The U.S. Department of Justice and the city of Detroit had agreed that the complaints that brought about the consent judgment issued in 2003 had been largely, though not entirely, resolved.
U.S. District Judge Avern Cohn's ruling said the police department had complied with about 90% of the federal consent decree's stipulations, and set the end of oversight for March 2, 2016.
"This is truly an exciting day in the history of the Detroit Police Department," Police Chief James E. Craig told reporters at a televised news conference, saying that the department had also decreased its number of in-custody deaths, its use of force, and complaints from citizens.
Citing the civil unrest that had befallen the police department in Ferguson, Mo., after a white police officer shot and killed an unarmed black 18-year-old man, Craig said, "We have learned so much about the importance of relationships. ... There’s much to be said about the way we, as law enforcement officers, treat people and each other."
Detroit's then-mayor, Dennis Archer, had requested a federal review of the department's policies in 2000; a Detroit Free Press investigation from that year said that the city's police led the nation in the number of fatal police shootings, more than double the rate of lethal incidents in New York City during the same period.

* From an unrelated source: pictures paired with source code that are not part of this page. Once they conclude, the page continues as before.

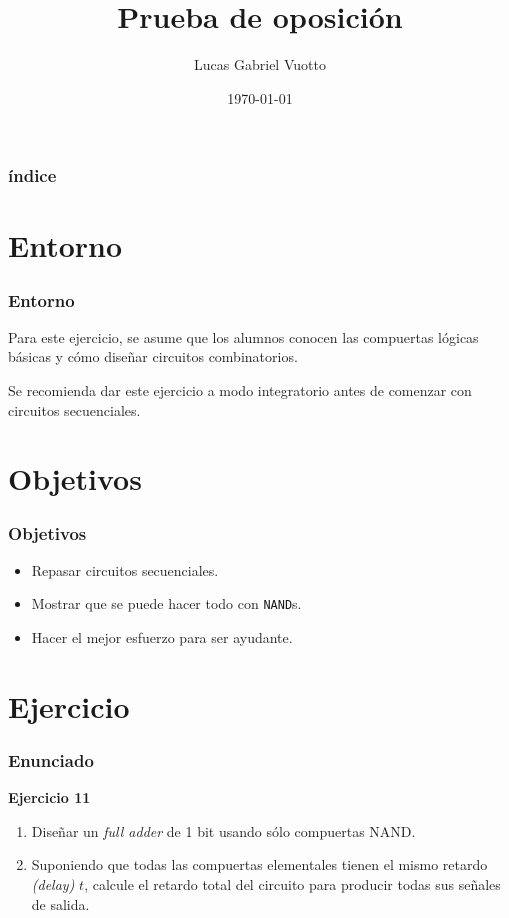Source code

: \documentclass[mathserif,hyperref={pdfpagelabels=false}]{beamer}
\title{Prueba de oposición}
\author{Lucas Gabriel Vuotto}
\date{\today}
\begin{document}
\begin{frame}
\titlepage %
\end{frame}


\begin{frame}
\frametitle{índice}
\tableofcontents
\end{frame}


\section{Entorno}

\begin{frame}
\frametitle{Entorno}
Para este ejercicio, se asume que los alumnos conocen las compuertas lógicas
básicas y cómo diseñar circuitos combinatorios.

Se recomienda dar este ejercicio a modo integratorio antes de comenzar con
circuitos secuenciales.
\end{frame}


\section{Objetivos}

\begin{frame}
\frametitle{Objetivos}
\begin{itemize}
  \item Repasar circuitos secuenciales.
  \item Mostrar que se puede hacer todo con \texttt{NAND}s.
  \item Hacer el mejor esfuerzo para ser ayudante.
\end{itemize}
\end{frame}


\section{Ejercicio}

\begin{frame}
\frametitle{Enunciado}
\textbf{Ejercicio 11}
\begin{enumerate}
  \item Diseñar un \textit{full adder} de 1 bit usando sólo compuertas NAND.
  \item Suponiendo que todas las compuertas elementales tienen el mismo
  retardo \textit{(delay)} $t$, calcule el retardo total del circuito para
  producir todas sus señales de salida.
\end{enumerate}
\end{frame}
\end{document}
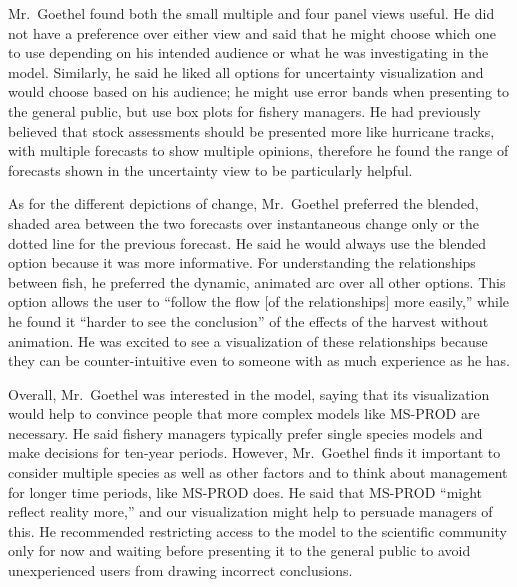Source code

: Mr.\ Goethel found both the small multiple and four panel views useful.  He did not have a preference over either view and said that he might choose which one to use depending on his intended audience or what he was investigating in the model.  Similarly, he said he liked all options for uncertainty visualization and would choose based on his audience; he might use error bands when presenting to the general public, but use box plots for fishery managers.  He had previously believed that stock assessments should be presented more like hurricane tracks, with multiple forecasts to show multiple opinions, therefore he found the range of forecasts shown in the uncertainty view to be particularly helpful.

As for the different depictions of change, Mr.\ Goethel preferred the blended, shaded area between the two forecasts over instantaneous change only or the dotted line for the previous forecast.  He said he would always use the blended option because it was more informative.  For understanding the relationships between fish, he preferred the dynamic, animated arc over all other options.  This option allows the user to ``follow the flow [of the relationships] more easily,'' while he found it ``harder to see the conclusion'' of the effects of the harvest without animation.  He was excited to see a visualization of these relationships because they can be counter-intuitive even to someone with as much experience as he has.

Overall, Mr.\ Goethel was interested in the model, saying that its visualization would help to convince people that more complex models like MS-PROD are necessary.  He said fishery managers typically prefer single species models and make decisions for ten-year periods.  However, Mr.\ Goethel finds it important to consider multiple species as well as other factors and to think about management for longer time periods, like MS-PROD does.  He said that MS-PROD ``might reflect reality more,'' and our visualization might help to persuade managers of this.  He recommended restricting access to the model to the scientific community only for now and waiting before presenting it to the general public to avoid unexperienced users from drawing incorrect conclusions.
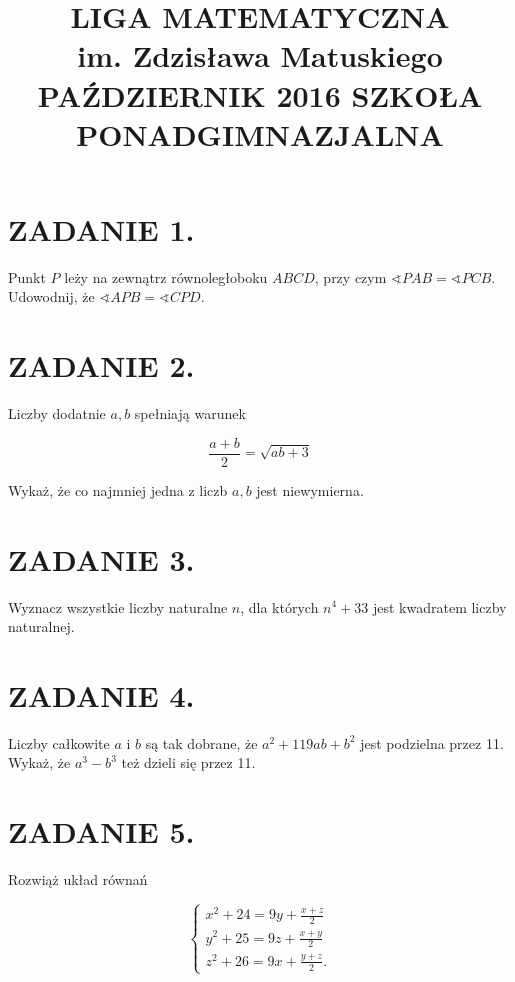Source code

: \documentclass[10pt]{article}
\title{LIGA MATEMATYCZNA \\
 im. Zdzisława Matuskiego \\
 PAŹDZIERNIK 2016 SZKOŁA PONADGIMNAZJALNA }
\author{}
\date{}
\newcommand\varangle{\mathop{\sphericalangle}}
\begin{document}
\maketitle
\section*{ZADANIE 1.}
Punkt \(P\) leży na zewnątrz równoległoboku \(A B C D\), przy czym \(\varangle P A B=\varangle P C B\). Udowodnij, że \(\varangle A P B=\varangle C P D\).

\section*{ZADANIE 2.}
Liczby dodatnie \(a, b\) spełniają warunek

\[
\frac{a+b}{2}=\sqrt{a b+3}
\]

Wykaż, że co najmniej jedna z liczb \(a, b\) jest niewymierna.

\section*{ZADANIE 3.}
Wyznacz wszystkie liczby naturalne \(n\), dla których \(n^{4}+33\) jest kwadratem liczby naturalnej.

\section*{ZADANIE 4.}
Liczby całkowite \(a\) i \(b\) są tak dobrane, że \(a^{2}+119 a b+b^{2}\) jest podzielna przez 11. Wykaż, że \(a^{3}-b^{3}\) też dzieli się przez 11.

\section*{ZADANIE 5.}
Rozwiąż układ równań

\[
\left\{\begin{array}{l}
x^{2}+24=9 y+\frac{x+z}{2} \\
y^{2}+25=9 z+\frac{x+y}{2} \\
z^{2}+26=9 x+\frac{y+z}{2} .
\end{array}\right.
\]
\end{document}
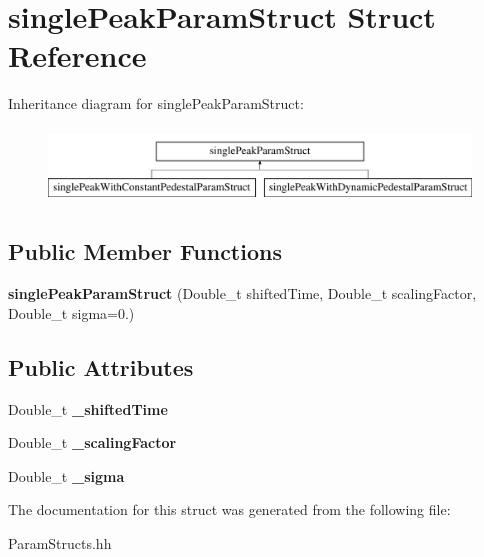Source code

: \hypertarget{structsingle_peak_param_struct}{}\section{single\+Peak\+Param\+Struct Struct Reference}
\label{structsingle_peak_param_struct}
Inheritance diagram for single\+Peak\+Param\+Struct\+:\begin{figure}[H]
\begin{center}
\leavevmode
\includegraphics[height=2.000000cm]{structsingle_peak_param_struct}
\end{center}
\end{figure}
\subsection*{Public Member Functions}
\begin{DoxyCompactItemize}
\item 
\hypertarget{structsingle_peak_param_struct_acdd82f9fe9a24d725c672509f7cff025}{}{\bfseries single\+Peak\+Param\+Struct} (Double\+\_\+t shifted\+Time, Double\+\_\+t scaling\+Factor, Double\+\_\+t sigma=0.)\label{structsingle_peak_param_struct_acdd82f9fe9a24d725c672509f7cff025}

\end{DoxyCompactItemize}
\subsection*{Public Attributes}
\begin{DoxyCompactItemize}
\item 
\hypertarget{structsingle_peak_param_struct_aae2389f2da24586e2fd21ce38b33edd1}{}Double\+\_\+t {\bfseries \+\_\+shifted\+Time}\label{structsingle_peak_param_struct_aae2389f2da24586e2fd21ce38b33edd1}

\item 
\hypertarget{structsingle_peak_param_struct_a72d0a676851e57dd6c336df4ae4cf61d}{}Double\+\_\+t {\bfseries \+\_\+scaling\+Factor}\label{structsingle_peak_param_struct_a72d0a676851e57dd6c336df4ae4cf61d}

\item 
\hypertarget{structsingle_peak_param_struct_a323e63c0fe70f09f342080c7a6736ad8}{}Double\+\_\+t {\bfseries \+\_\+sigma}\label{structsingle_peak_param_struct_a323e63c0fe70f09f342080c7a6736ad8}

\end{DoxyCompactItemize}


The documentation for this struct was generated from the following file\+:\begin{DoxyCompactItemize}
\item 
Param\+Structs.\+hh\end{DoxyCompactItemize}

According to federal records from the early 2000s, Detroit police also had no definition for what “use of force” was and limited most officers to using either their guns or some type of chemical spray, which meant they lacked a more intermediate option, such as a baton.
If officers didn't use guns or spray, they were not required to report the use of force unless it resulted in injury, federal officials said.
Officials had also raised questions over the complaint process for civilians and said many of the officials who investigated those complaints were civilians with no investigatory training. It would take one to two years, and in some cases even longer, for internal disciplinary cases to have an initial hearing.
The department also used to detain witnesses to serious crimes. A second consent judgment in 2003, regarding poor detention conditions, was lifted earlier this year.
In a statement Monday, Justice Department officials said Detroit police had "effectively eliminated the unconstitutional practices" that had made federal oversight necessary, though they said more work was necessary.
As a result, Monday's ruling gives the department 18 more months to transition away from federal oversight.
"This does not mean it is the end," Craig told reporters, adding, “We want to reassure our community that this does not mean we will simply go back to what we were years ago."
Detroit's NAACP president, the Rev. Wendell Anthony, said in a statement, "Today it would appear that there is a new and different approach to community policing, where the people are engaged and respected."
Noting that there was still work to be done, Anthony added, "One of the ways in which Detroit may not become a Ferguson, Missouri, is by respect, community engagement, and a de-escalation of the appearance of a military force inserting itself in a community of law-abiding and nonviolent citizens."
A spokesman for Detroit Mayor Mike Duggan told the Los Angeles Times that the mayor was traveling Monday and was not able to comment on the ruling.